[INPUT FOR THIS TASK Boundary: Start]

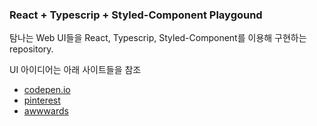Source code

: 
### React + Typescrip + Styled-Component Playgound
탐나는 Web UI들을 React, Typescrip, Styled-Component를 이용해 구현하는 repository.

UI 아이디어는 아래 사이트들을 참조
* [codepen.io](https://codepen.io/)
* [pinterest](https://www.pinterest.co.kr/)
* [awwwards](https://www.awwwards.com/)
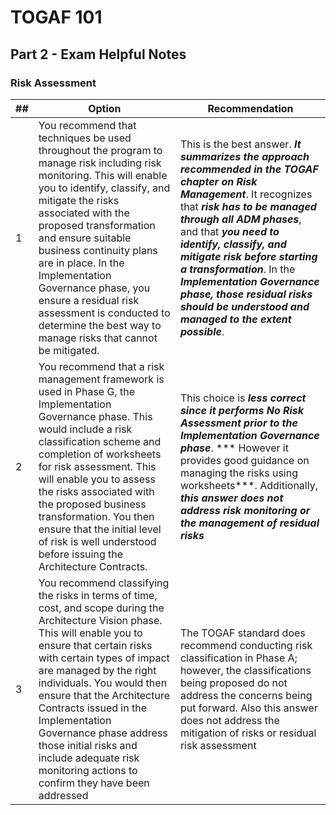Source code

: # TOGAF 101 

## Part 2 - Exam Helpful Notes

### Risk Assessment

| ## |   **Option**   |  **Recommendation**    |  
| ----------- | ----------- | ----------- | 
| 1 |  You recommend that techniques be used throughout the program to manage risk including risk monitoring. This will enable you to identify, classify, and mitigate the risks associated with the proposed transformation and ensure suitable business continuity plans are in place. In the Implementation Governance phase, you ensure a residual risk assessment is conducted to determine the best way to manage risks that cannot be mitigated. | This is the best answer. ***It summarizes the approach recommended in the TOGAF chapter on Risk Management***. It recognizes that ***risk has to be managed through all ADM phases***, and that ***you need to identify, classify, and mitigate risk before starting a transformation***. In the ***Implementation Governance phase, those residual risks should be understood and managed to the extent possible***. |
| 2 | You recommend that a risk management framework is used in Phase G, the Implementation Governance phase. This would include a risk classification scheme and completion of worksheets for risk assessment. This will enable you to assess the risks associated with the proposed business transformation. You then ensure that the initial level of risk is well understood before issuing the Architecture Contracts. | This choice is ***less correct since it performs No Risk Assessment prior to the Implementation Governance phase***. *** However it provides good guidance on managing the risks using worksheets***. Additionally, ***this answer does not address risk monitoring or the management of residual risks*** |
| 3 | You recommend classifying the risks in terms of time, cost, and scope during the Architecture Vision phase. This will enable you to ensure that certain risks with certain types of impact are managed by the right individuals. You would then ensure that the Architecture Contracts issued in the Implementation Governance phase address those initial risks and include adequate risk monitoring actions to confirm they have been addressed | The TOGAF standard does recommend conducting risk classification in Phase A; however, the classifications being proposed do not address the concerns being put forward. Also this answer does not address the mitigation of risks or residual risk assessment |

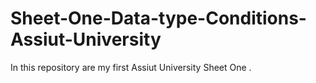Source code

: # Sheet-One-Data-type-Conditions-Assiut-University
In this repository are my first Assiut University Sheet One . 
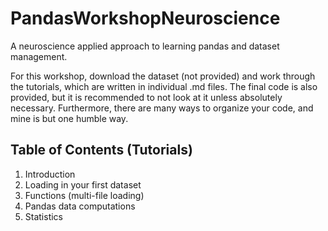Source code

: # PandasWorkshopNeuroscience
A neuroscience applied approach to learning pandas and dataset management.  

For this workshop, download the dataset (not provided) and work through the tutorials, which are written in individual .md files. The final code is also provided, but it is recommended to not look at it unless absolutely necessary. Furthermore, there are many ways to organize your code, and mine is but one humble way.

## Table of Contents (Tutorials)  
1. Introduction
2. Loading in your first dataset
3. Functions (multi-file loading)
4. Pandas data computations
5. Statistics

[INPUT FOR THIS TASK Boundary: End]

WHAT THE TASK ASKS: Tell how many lines of the records above hold "Typescrip", giving the number and nothing else.

ANSWER AREA: 2